Ao longo de mais de cinco décadas, este escritor francês tem construído uma obra peregrina, instável, que se inscreve na busca do que perturba o conhecimento e a erudição. Pascal Quignard serve-se desses movimentos que são feitos na sombra do que se diz e ouve, daquilo que chegamos a compreender inteiramente, de forma a introduzir alguma hesitação no que se impõe de uma forma imediata. Ele entende que há um maior rigor na incerteza, na expressão de um sentido que não se aninha numa conclusão, preferindo um certo grau de indefinição. Num dos seus livros, “La Haine de la musique” (1996), fala-nos do exemplo de Damáscio, o último homem a dirigir a Escola de Atenas, e um dos filósofos perseguidos pelos cristãos no início do século VI, que antes de se ver forçado a refugiar-se por um tempo na corte do Império Sassânida (persa), escreveu que todo o logos era a fundação de um reino de dissidência num universo que se conjuga através da continuação.

Quignard parece o executor testamentário de uma cultura que, consciente de que o fim se aproximava, ainda encenou um derradeiro confronto que deverá ecoar no espírito daqueles que sintam o apelo dessa guerra da inteligência, uma espécie de ordem perdida e que vinga o seu abandono e definhamento. Estes são aqueles que se orgulham de falar e pensar através de palavras obsoletas. Os que respondem a esse elemento instigador: “Torna-te uma palavra obsoleta.” Entendendo que o maior dos vícios para a consciência é seguir as vontades do grupo, e que, de algum modo, recuperar o encanto e a força da origem, ligar-se às fontes, significa preferir um certo grau de isolamento. “Na origem, estamos sós.” A partir daí, cada frase assume um risco e uma diferença, contesta algo, distancia-se das noções comuns. Fala-se uma linguagem que separa, divide. “As fronteiras são linhas imaginárias, móveis, cruéis, desactualizadas. Linhas da frente onde ocorreu a batalha, linhas ricas em depósitos arqueológicos, em armas, em cavalos, em ossários, em inquietações. Linhas imaginárias dos lutos e da dúvida.”

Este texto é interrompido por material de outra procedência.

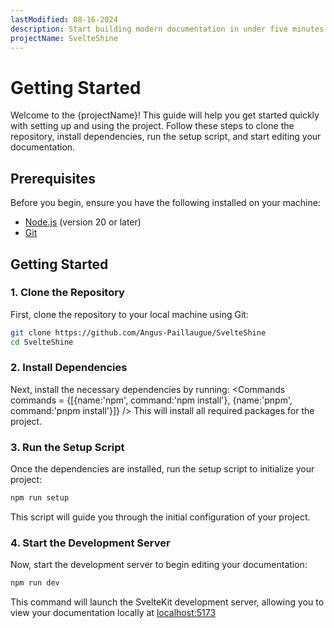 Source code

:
 ```yaml
---
lastModified: 08-16-2024
description: Start building modern documentation in under five minutes
projectName: SvelteShine
---
```


<script>
  import { Collapsible, Commands } from "$lib/components";
</script>


# Getting Started

Welcome to the {projectName}! This guide will help you get started quickly with setting up and using the project. Follow these steps to clone the repository, install dependencies, run the setup script, and start editing your documentation.


## Prerequisites

Before you begin, ensure you have the following installed on your machine:
 - [Node.js](https://nodejs.org/en/download/package-manager) (version 20 or later)
 - [Git](https://git-scm.com/downloads)

## Getting Started

### 1. Clone the Repository

First, clone the repository to your local machine using Git:
```bash no-line-numbers
git clone https://github.com/Angus-Paillaugue/SvelteShine
cd SvelteShine
```

### 2. Install Dependencies

Next, install the necessary dependencies by running:
<Commands commands = {[{name:'npm', command:'npm install'}, {name:'pnpm', command:'pnpm install'}]} />
This will install all required packages for the project.

### 3. Run the Setup Script
Once the dependencies are installed, run the setup script to initialize your project:

```bash no-line-numbers
npm run setup
```
This script will guide you through the initial configuration of your project.

### 4. Start the Development Server
Now, start the development server to begin editing your documentation:

```bash no-line-numbers
npm run dev
```

This command will launch the SvelteKit development server, allowing you to view your documentation locally at [localhost:5173](http://localhost:5173)
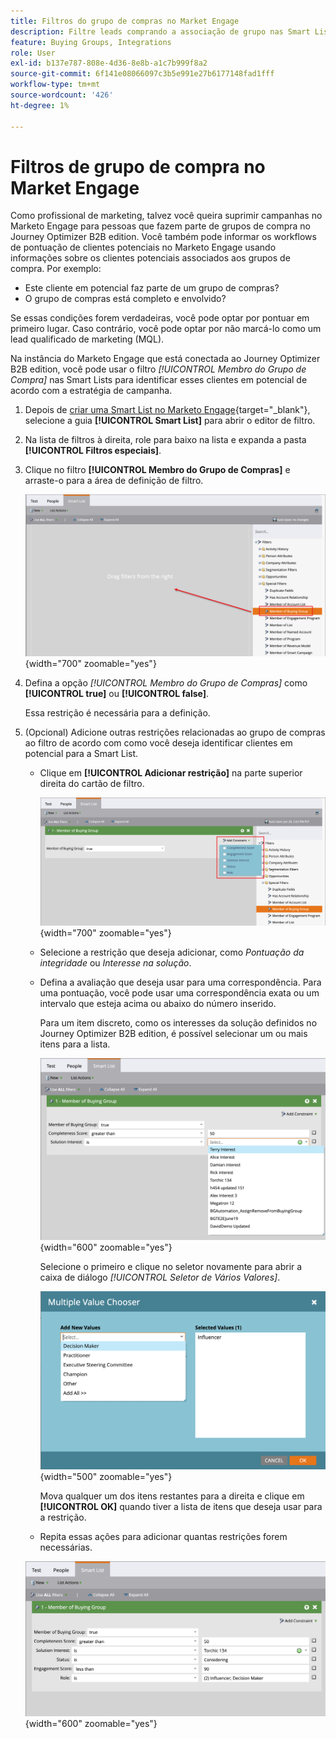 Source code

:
 ```yaml
---
title: Filtros do grupo de compras no Market Engage
description: Filtre leads comprando a associação de grupo nas Smart Lists da Marketo Engage para otimizar campanhas e a pontuação de leads com o Journey Optimizer B2B edition.
feature: Buying Groups, Integrations
role: User
exl-id: b137e787-808e-4d36-8e8b-a1c7b999f8a2
source-git-commit: 6f141e08066097c3b5e991e27b6177148fad1fff
workflow-type: tm+mt
source-wordcount: '426'
ht-degree: 1%

---
```


# Filtros de grupo de compra no Market Engage

Como profissional de marketing, talvez você queira suprimir campanhas no Marketo Engage para pessoas que fazem parte de grupos de compra no Journey Optimizer B2B edition. Você também pode informar os workflows de pontuação de clientes potenciais no Marketo Engage usando informações sobre os clientes potenciais associados aos grupos de compra. Por exemplo:

* Este cliente em potencial faz parte de um grupo de compras?
* O grupo de compras está completo e envolvido?

Se essas condições forem verdadeiras, você pode optar por pontuar em primeiro lugar. Caso contrário, você pode optar por não marcá-lo como um lead qualificado de marketing (MQL).

Na instância do Marketo Engage que está conectada ao Journey Optimizer B2B edition, você pode usar o filtro _[!UICONTROL Membro do Grupo de Compra]_ nas Smart Lists para identificar esses clientes em potencial de acordo com a estratégia de campanha.

1. Depois de [criar uma Smart List no Marketo Engage](https://experienceleague.adobe.com/en/docs/marketo/using/product-docs/core-marketo-concepts/smart-lists-and-static-lists/creating-a-smart-list/create-a-smart-list){target="_blank"}, selecione a guia **[!UICONTROL Smart List]** para abrir o editor de filtro.

1. Na lista de filtros à direita, role para baixo na lista e expanda a pasta **[!UICONTROL Filtros especiais]**.

1. Clique no filtro **[!UICONTROL Membro do Grupo de Compras]** e arraste-o para a área de definição de filtro.

   ![Adicionar o filtro Membro do Grupo Comprador à Smart List](./assets/me-member-of-buying-group-filter-add.png){width="700" zoomable="yes"}

1. Defina a opção _[!UICONTROL Membro do Grupo de Compras]_ como **[!UICONTROL true]** ou **[!UICONTROL false]**.

   Essa restrição é necessária para a definição.

1. (Opcional) Adicione outras restrições relacionadas ao grupo de compras ao filtro de acordo com como você deseja identificar clientes em potencial para a Smart List.

   * Clique em **[!UICONTROL Adicionar restrição]** na parte superior direita do cartão de filtro.

     ![Selecionar outra restrição](./assets/me-member-of-buying-group-filter-add-constraint.png){width="700" zoomable="yes"}

   * Selecione a restrição que deseja adicionar, como _Pontuação da integridade_ ou _Interesse na solução_.

   * Defina a avaliação que deseja usar para uma correspondência. Para uma pontuação, você pode usar uma correspondência exata ou um intervalo que esteja acima ou abaixo do número inserido.

     Para um item discreto, como os interesses da solução definidos no Journey Optimizer B2B edition, é possível selecionar um ou mais itens para a lista.

     ![Selecione um valor para a restrição da lista](./assets/me-member-of-buying-group-filter-constraint-list.png){width="600" zoomable="yes"}

     Selecione o primeiro e clique no seletor novamente para abrir a caixa de diálogo _[!UICONTROL Seletor de Vários Valores]_.

     ![Selecionar vários valores para a restrição](./assets/me-member-of-buying-group-filter-constraint-multiple-value.png){width="500" zoomable="yes"}

     Mova qualquer um dos itens restantes para a direita e clique em **[!UICONTROL OK]** quando tiver a lista de itens que deseja usar para a restrição.

   * Repita essas ações para adicionar quantas restrições forem necessárias.

   ![Membro do Filtro de Grupo de Compra com várias restrições](./assets/me-member-of-buying-group-filter-constraints-complete.png){width="600" zoomable="yes"}
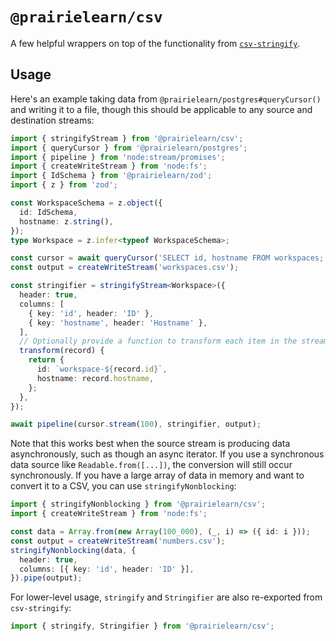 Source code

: # `@prairielearn/csv`

A few helpful wrappers on top of the functionality from [`csv-stringify`](https://www.npmjs.com/package/csv-stringify).

## Usage

Here's an example taking data from `@prairielearn/postgres#queryCursor()` and writing it to a file, though this should be applicable to any source and destination streams:

```ts
import { stringifyStream } from '@prairielearn/csv';
import { queryCursor } from '@prairielearn/postgres';
import { pipeline } from 'node:stream/promises';
import { createWriteStream } from 'node:fs';
import { IdSchema } from '@prairielearn/zod';
import { z } from 'zod';

const WorkspaceSchema = z.object({
  id: IdSchema,
  hostname: z.string(),
});
type Workspace = z.infer<typeof WorkspaceSchema>;

const cursor = await queryCursor('SELECT id, hostname FROM workspaces;', WorkspaceSchema);
const output = createWriteStream('workspaces.csv');

const stringifier = stringifyStream<Workspace>({
  header: true,
  columns: [
    { key: 'id', header: 'ID' },
    { key: 'hostname', header: 'Hostname' },
  ],
  // Optionally provide a function to transform each item in the stream.
  transform(record) {
    return {
      id: `workspace-${record.id}`,
      hostname: record.hostname,
    };
  },
});

await pipeline(cursor.stream(100), stringifier, output);
```

Note that this works best when the source stream is producing data asynchronously, such as though an async iterator. If you use a synchronous data source like `Readable.from([...])`, the conversion will still occur synchronously. If you have a large array of data in memory and want to convert it to a CSV, you can use `stringifyNonblocking`:

```ts
import { stringifyNonblocking } from '@prairielearn/csv';
import { createWriteStream } from 'node:fs';

const data = Array.from(new Array(100_000), (_, i) => ({ id: i }));
const output = createWriteStream('numbers.csv');
stringifyNonblocking(data, {
  header: true,
  columns: [{ key: 'id', header: 'ID' }],
}).pipe(output);
```

For lower-level usage, `stringify` and `Stringifier` are also re-exported from `csv-stringify`:

```ts
import { stringify, Stringifier } from '@prairielearn/csv';
```
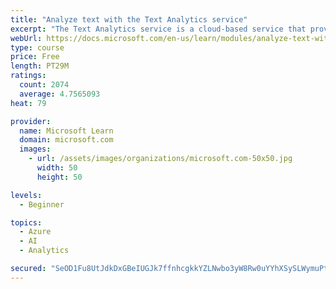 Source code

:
 ```yaml
---
title: "Analyze text with the Text Analytics service"
excerpt: "The Text Analytics service is a cloud-based service that provides advanced natural language processing over raw text for sentiment analysis, key phrase extraction, named entity recognition, and language detection."
webUrl: https://docs.microsoft.com/en-us/learn/modules/analyze-text-with-text-analytics-service/
type: course
price: Free
length: PT29M
ratings:
  count: 2074
  average: 4.7565093
heat: 79

provider:
  name: Microsoft Learn
  domain: microsoft.com
  images:
    - url: /assets/images/organizations/microsoft.com-50x50.jpg
      width: 50
      height: 50

levels:
  - Beginner

topics:
  - Azure
  - AI
  - Analytics

secured: "SeOD1Fu8UtJdkDxGBeIUGJk7ffnhcgkkYZLNwbo3yW8Rw0uYYhXSySLWymuPtcLT/KtaesxIbztVuAKdNmH8VRYe2mKeIBTzndPN4lqvPzTgcJ2xldc5PAYyjPZUb0Eqo/2GpROxd+qBdpPwoOWpoguhuxAqFhivgzLllaOSKNduhsXuHzgYT4jiCRrSbbVyQZVS9G6Qus35eNHtTBF7K6Od7uNfQbRv8fDj1h61XHYvJEfn3hVv2OyvsZ2IAbdyicTrwW8zNZdX6iQyU60iRsAiw/qkeEmBtngS92KDmLWQOTKJPMNRd8LoMVCBrmtV4h1hCRO4S5ZcoTuPC1b/Gu3zpnxDr+yG5CgEyJHKllnT6dNz8pzn8vD2mm8PuTOIu5l+8mzWeJKYstdi5GXgK+JKY0ScHRBqGf4C2daUghY=;47yq8sQkI8ETA6273oFpQg=="
---
```



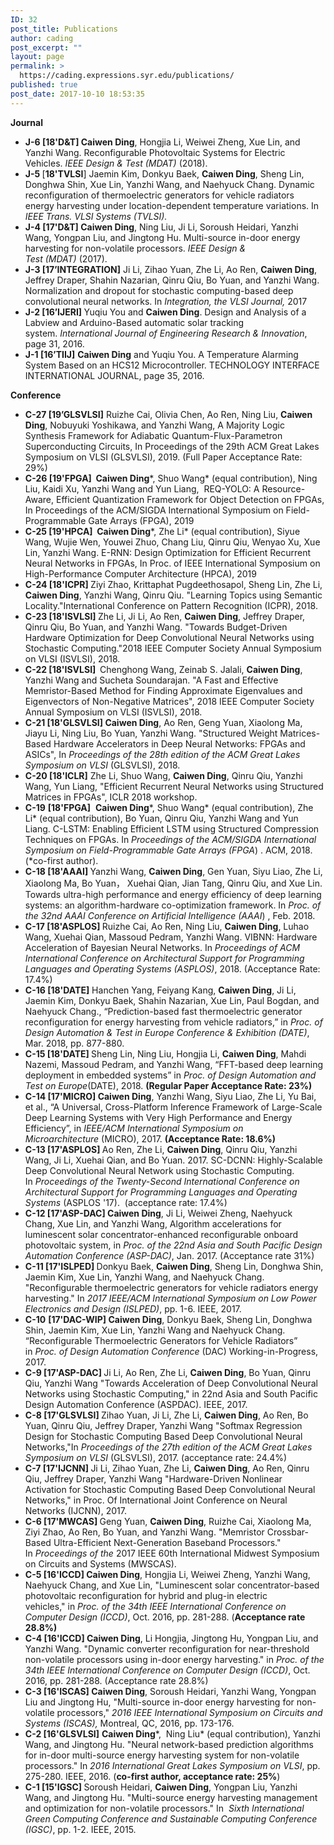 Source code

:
 ```yaml
---
ID: 32
post_title: Publications
author: cading
post_excerpt: ""
layout: page
permalink: >
  https://cading.expressions.syr.edu/publications/
published: true
post_date: 2017-10-10 18:53:35
---
```

<strong>Journal</strong>
<ul>
 	<li><strong>J-6 [18'D&amp;T] Caiwen Ding</strong>, Hongjia Li, Weiwei Zheng, Xue Lin, and Yanzhi Wang. Reconfigurable Photovoltaic Systems for Electric Vehicles. <em>IEEE Design &amp; Test (MDAT)</em> (2018).</li>
 	<li><strong>J-5 </strong>[<strong>18'TVLSI</strong>] Jaemin Kim, Donkyu Baek, <strong>Caiwen Ding</strong>, Sheng Lin, Donghwa Shin, Xue Lin, Yanzhi Wang, and Naehyuck Chang. Dynamic reconfiguration of thermoelectric generators for vehicle radiators energy harvesting under location-dependent temperature variations. In <em>IEEE Trans. VLSI Systems (TVLSI).</em></li>
 	<li><strong>J-4 [17'D&amp;T] Caiwen Ding</strong>, Ning Liu, Ji Li, Soroush Heidari, Yanzhi Wang, Yongpan Liu, and Jingtong Hu. Multi-source in-door energy harvesting for non-volatile processors. <em>IEEE Design &amp; Test (MDAT)</em> (2017).</li>
 	<li><strong>J-3 [17’INTEGRATION]</strong> Ji Li, Zihao Yuan, Zhe Li, Ao Ren, <strong>Caiwen Ding</strong>,  Jeffrey Draper, Shahin Nazarian, Qinru Qiu, Bo Yuan, and Yanzhi Wang. Normalization and dropout for stochastic computing-based deep convolutional neural networks. In <em>Integration, the VLSI Journal,</em> 2017</li>
 	<li><strong>J-2 [16’IJERI] </strong>Yuqiu You and <strong>Caiwen Ding</strong>. Design and Analysis of a Labview and Arduino-Based automatic solar tracking system. <em>International Journal of Engineering Research &amp; Innovation</em>, page 31, 2016.</li>
 	<li><strong>J-1 [16’TIIJ]</strong> <strong>Caiwen Ding</strong> and Yuqiu You. A Temperature Alarming System Based on an HCS12 Microcontroller. TECHNOLOGY INTERFACE INTERNATIONAL JOURNAL, page 35, 2016.</li>
</ul>
<strong>Conference</strong>
<ul>
 	<li>
<div><strong>C-27 [19’GLSVLSI]</strong> Ruizhe Cai, Olivia Chen, Ao Ren, Ning Liu, <strong>Caiwen Ding</strong>, Nobuyuki Yoshikawa, and Yanzhi Wang, A Majority Logic Synthesis Framework for Adiabatic Quantum-Flux-Parametron Superconducting Circuits, In Proceedings of the 29th ACM Great Lakes Symposium on VLSI (GLSVLSI), 2019. (Full Paper Acceptance Rate: 29%)</div></li>
 	<li><strong>C-26 [19'FPGA]  Caiwen Ding</strong>*, Shuo Wang* (equal contribution), Ning Liu, Kaidi Xu, Yanzhi Wang and Yun Liang,  REQ-YOLO: A Resource-Aware, Efficient Quantization Framework for Object Detection on FPGAs, In Proceedings of the ACM/SIGDA International Symposium on Field-Programmable Gate Arrays (FPGA), 2019</li>
 	<li><strong>C-25 [19'HPCA]  Caiwen Ding</strong>*, Zhe Li* (equal contribution), Siyue Wang, Wujie Wen, Youwei Zhuo, Chang Liu, Qinru Qiu, Wenyao Xu, Xue Lin, Yanzhi Wang. E-RNN: Design Optimization for Efficient Recurrent Neural Networks in FPGAs, In Proc. of IEEE International Symposium on High-Performance Computer Architecture (HPCA), 2019</li>
 	<li><strong>C-24 [18'ICPR] </strong>Ziyi Zhao, Krittaphat Pugdeethosapol, Sheng Lin, Zhe Li, <strong>Caiwen Ding</strong>, Yanzhi Wang, Qinru Qiu. "Learning Topics using Semantic Locality."International Conference on Pattern Recognition (ICPR), 2018.</li>
 	<li><strong>C-23 [18'ISVLSI] </strong>Zhe Li, Ji Li, Ao Ren, <strong>Caiwen Ding</strong>, Jeffrey Draper, Qinru Qiu, Bo Yuan, and Yanzhi Wang. "Towards Budget-Driven Hardware Optimization for Deep Convolutional Neural Networks using Stochastic Computing."2018 IEEE Computer Society Annual Symposium on VLSI (ISVLSI), 2018.</li>
 	<li><strong>C-22 [18'ISVLSI]  </strong>Chenghong Wang, Zeinab S. Jalali, <strong>Caiwen Ding</strong>, Yanzhi Wang and Sucheta Soundarajan. "A Fast and Effective Memristor-Based Method for Finding Approximate Eigenvalues and Eigenvectors of Non-Negative Matrices", 2018 IEEE Computer Society Annual Symposium on VLSI (ISVLSI), 2018.</li>
 	<li><strong>C-21 [18'GLSVLSI] Caiwen Ding</strong>, Ao Ren, Geng Yuan, Xiaolong Ma, Jiayu Li, Ning Liu, Bo Yuan, Yanzhi Wang. "Structured Weight Matrices-Based Hardware Accelerators in Deep Neural Networks: FPGAs and ASICs", In <em>Proceedings of the 28th edition of the ACM Great Lakes Symposium on VLSI</em> (GLSVLSI), 2018.</li>
 	<li><strong>C-20 [18'ICLR]</strong> Zhe Li, Shuo Wang, <strong>Caiwen Ding</strong>, Qinru Qiu, Yanzhi Wang, Yun Liang, "Efficient Recurrent Neural Networks using Structured Matrices in FPGAs", ICLR 2018 workshop.</li>
 	<li><strong>C-19</strong> <strong>[18'FPGA]</strong>  <strong>Caiwen Ding</strong>*, Shuo Wang* (equal contribution), Zhe Li* (equal contribution), Bo Yuan, Qinru Qiu, Yanzhi Wang and Yun Liang. C-LSTM: Enabling Efficient LSTM using Structured Compression Techniques on FPGAs. In <em>Proceedings of the ACM/SIGDA International Symposium on Field-Programmable Gate Arrays</em> <em>(FPGA</em>) . ACM, 2018. (*co-first author).</li>
 	<li><strong>C-18 [18'AAAI] </strong>Yanzhi Wang, <strong>Caiwen Ding</strong>, Gen Yuan, Siyu Liao, Zhe Li, Xiaolong Ma, Bo Yuan， Xuehai Qian, Jian Tang, Qinru Qiu, and Xue Lin. Towards ultra-high performance and energy efficiency of deep learning systems: an algorithm-hardware co-optimization framework. In <em>Proc. of the 32nd AAAI Conference on Artificial Intelligence (AAAI</em>) , Feb. 2018.</li>
 	<li><strong>C-17 [18'ASPLOS] </strong>Ruizhe Cai, Ao Ren, Ning Liu, <strong>Caiwen Ding</strong>, Luhao Wang, Xuehai Qian, Massoud Pedram, Yanzhi Wang. VIBNN: Hardware Acceleration of Bayesian Neural Networks. In <em>Proceedings of ACM International Conference on Architectural Support for Programming Languages and Operating Systems (ASPLOS)</em>, 2018. (Acceptance Rate: 17.4%)</li>
 	<li><strong>C-16 [18'DATE]</strong> Hanchen Yang, Feiyang Kang, <strong>Caiwen Ding</strong>, Ji Li, Jaemin Kim, Donkyu Baek, Shahin Nazarian, Xue Lin, Paul Bogdan, and Naehyuck Chang., “Prediction-based fast thermoelectric generator reconfiguration for energy harvesting from vehicle radiators,” in <em>Proc. of Design Automation &amp; Test in Europe Conference &amp; Exhibition (DATE)</em>, Mar. 2018, pp. 877-880.</li>
 	<li><strong>C-15 [18'DATE] </strong>Sheng Lin, Ning Liu, Hongjia Li, <strong>Caiwen Ding</strong>, Mahdi Nazemi, Massoud Pedram, and Yanzhi Wang, “FFT-based deep learning deployment in embedded systems” in <em>Proc.</em> <em>of Design Automation and Test on Europe</em>(DATE), 2018. <strong>(Regular Paper Acceptance Rate: 23%)</strong></li>
 	<li><strong>C-14 [17'MICRO] Caiwen Ding</strong>, Yanzhi Wang, Siyu Liao, Zhe Li, Yu Bai, et al., “A Universal, Cross-Platform Inference Framework of Large-Scale Deep Learning Systems with Very High Performance and Energy Efficiency”, in <em>IEEE/ACM International Symposium on Microarchitecture</em> (MICRO), 2017. <strong>(Acceptance Rate: 18.6%)</strong></li>
 	<li><strong>C-13 [17'ASPLOS] </strong>Ao Ren, Zhe Li, <strong>Caiwen Ding</strong>, Qinru Qiu, Yanzhi Wang, Ji Li, Xuehai Qian, and Bo Yuan. 2017. SC-DCNN: Highly-Scalable Deep Convolutional Neural Network using Stochastic Computing. In <em>Proceedings of the Twenty-Second International Conference on Architectural Support for Programming Languages and Operating Systems</em> (ASPLOS '17).  (acceptance rate: 17.4%)</li>
 	<li><strong>C-12 [17'ASP-DAC] Caiwen Ding</strong>, Ji Li, Weiwei Zheng, Naehyuck Chang, Xue Lin, and Yanzhi Wang, Algorithm accelerations for luminescent solar concentrator-enhanced reconfigurable onboard photovoltaic system, in <em>Proc. of the 22nd Asia and South Pacific Design Automation Conference (ASP-DAC)</em>, Jan. 2017. (Acceptance rate 31%)</li>
 	<li><strong>C-11 [17'ISLPED] </strong>Donkyu Baek, <strong>Caiwen Ding</strong>, Sheng Lin, Donghwa Shin, Jaemin Kim, Xue Lin, Yanzhi Wang, and Naehyuck Chang. "Reconfigurable thermoelectric generators for vehicle radiators energy harvesting." In <em>2017 IEEE/ACM International Symposium on Low Power Electronics and Design (ISLPED)</em>, pp. 1-6. IEEE, 2017.</li>
 	<li><strong>C-10</strong> <strong>[17'DAC-WIP] Caiwen Ding</strong>, Donkyu Baek, Sheng Lin, Donghwa Shin, Jaemin Kim, Xue Lin, Yanzhi Wang and Naehyuck Chang. “Reconfigurable Thermoelectric Generators for Vehicle Radiators” in <em>Proc. of</em> <em>Design Automation Conference</em> (DAC) Working-in-Progress, 2017.</li>
 	<li><strong>C-9 [17'ASP-DAC] </strong>Ji Li, Ao Ren, Zhe Li, <strong>Caiwen Ding</strong>, Bo Yuan, Qinru Qiu, Yanzhi Wang "Towards Acceleration of Deep Convolutional Neural Networks using Stochastic Computing," in 22nd Asia and South Pacific Design Automation Conference (ASPDAC). IEEE, 2017.</li>
 	<li><strong>C-8 [17'GLSVLSI] </strong>Zihao Yuan, Ji Li, Zhe Li, <strong>Caiwen Ding</strong>, Ao Ren, Bo Yuan, Qinru Qiu, Jeffrey Draper, Yanzhi Wang "Softmax Regression Design for Stochastic Computing Based Deep Convolutional Neural Networks,"In <em>Proceedings of the 27th edition of the ACM Great Lakes Symposium on VLSI</em> (GLSVLSI), 2017. (acceptance rate: 24.4%)</li>
 	<li><strong>C-7 [17'IJCNN] </strong>Ji Li, Zihao Yuan, Zhe Li, <strong>Caiwen Ding</strong>, Ao Ren, Qinru Qiu, Jeffrey Draper, Yanzhi Wang "Hardware-Driven Nonlinear Activation for Stochastic Computing Based Deep Convolutional Neural Networks," in Proc. Of International Joint Conference on Neural Networks (IJCNN), 2017.</li>
 	<li><strong>C-6 [17'MWCAS] </strong>Geng Yuan, <strong>Caiwen Ding</strong>, Ruizhe Cai, Xiaolong Ma, Ziyi Zhao, Ao Ren, Bo Yuan, and Yanzhi Wang. "Memristor Crossbar-Based Ultra-Efficient Next-Generation Baseband Processors." In <em>Proceedings of the </em>2017 IEEE 60th International Midwest Symposium on Circuits and Systems (MWSCAS).</li>
 	<li><strong>C-5 [16'ICCD] Caiwen Ding</strong>, Hongjia Li, Weiwei Zheng, Yanzhi Wang, Naehyuck Chang, and Xue Lin, "Luminescent solar concentrator-based photovoltaic reconfiguration for hybrid and plug-in electric vehicles," in <em>Proc. of the 34th IEEE International Conference on Computer Design (ICCD)</em>, Oct. 2016, pp. 281-288. (<strong>Acceptance rate 28.8%)</strong></li>
 	<li><strong>C-4 [16'ICCD] Caiwen Ding</strong>, Li Hongjia, Jingtong Hu, Yongpan Liu, and Yanzhi Wang. "Dynamic converter reconfiguration for near-threshold non-volatile processors using in-door energy harvesting." in <em>Proc. of the 34th IEEE International Conference on Computer Design (ICCD)</em>, Oct. 2016, pp. 281-288. (Acceptance rate 28.8%)</li>
 	<li><strong>C-3 [16'ISCAS] Caiwen Ding</strong>, Soroush Heidari, Yanzhi Wang, Yongpan Liu and Jingtong Hu, "Multi-source in-door energy harvesting for non-volatile processors," <em>2016 IEEE International Symposium on Circuits and Systems (ISCAS), </em>Montreal, QC, 2016, pp. 173-176.</li>
 	<li><strong>C-2 [16'GLSVLSI]</strong> <strong>Caiwen Ding</strong>*,  Ning Liu* (equal contribution), Yanzhi Wang, and Jingtong Hu. "Neural network-based prediction algorithms for in-door multi-source energy harvesting system for non-volatile processors." In <em>2016 International Great Lakes Symposium on VLSI</em>, pp. 275-280. IEEE, 2016. (<strong>co-first author, acceptance rate: 25%</strong>)</li>
 	<li><strong>C-1 [15'IGSC] </strong>Soroush Heidari, <strong>Caiwen Ding</strong>, Yongpan Liu, Yanzhi Wang, and Jingtong Hu. "Multi-source energy harvesting management and optimization for non-volatile processors." In <em> Sixth International Green Computing Conference and Sustainable Computing Conference (IGSC)</em>, pp. 1-2. IEEE, 2015.</li>
</ul>
<audio style="display: none;" controls="controls"></audio>

<audio style="display: none;" controls="controls"></audio>

<audio style="display: none;" controls="controls"></audio>

<audio style="display: none;" controls="controls"></audio>

<audio style="display: none;" controls="controls"></audio>

<audio style="display: none;" controls="controls"></audio>

<audio style="display: none;" controls="controls"></audio>

<audio style="display: none;" controls="controls"></audio>

<audio style="display: none;" controls="controls"></audio>

<audio style="display: none;" controls="controls"></audio>

<audio style="display: none;" controls="controls"></audio>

A sua escrita gosta de elementos irregulares, de impulsos, pulsares, e não procura organizar ou exauri-los, mas alcançar ainda zonas mais raras, num mecanismo de enlevo, em que a erudição parece menos ser acumulada por um literato do que por um desordeiro. Clarice Lispector notava algures que, se os factos têm uma inegável qualidade sonora, entre eles há um murmúrio, uma vibração que pode ver-se sujeita a todo o tipo de perturbações. Quignard cerca-nos de tantos lados. Fala-nos através de exemplos mais ou menos remotos, dispondo-os como frutos meio comidos que, com o seu perfume, impregnam o ar e o trilho que nos faz percorrer.

Neste seu livro – “Os Desarçonados” (ed. Cutelo) –, em que adensa esse registo sinuoso entre breves narrativas inspiradas pelas vinhetas, expondo o nervo entre o relato histórico e a reflexão de teor filosófico, comparecem diversos vultos, autores ou figuras históricas, num inspirado argumento que se entretece perfeitamente com o enredo que nos propõe, e que passa por fundar um juízo que se propõe desmoralizar as virtudes do processo político, todos esses quadros de poder agregadores, mostrando como todos nós estamos cindidos entre o código, a adesão ao quadro social, e essa solidão que chega a parecer uma indecência, com a sua vertente ameaçadora, deixando-se inebriar pelos seus próprios ímpetos.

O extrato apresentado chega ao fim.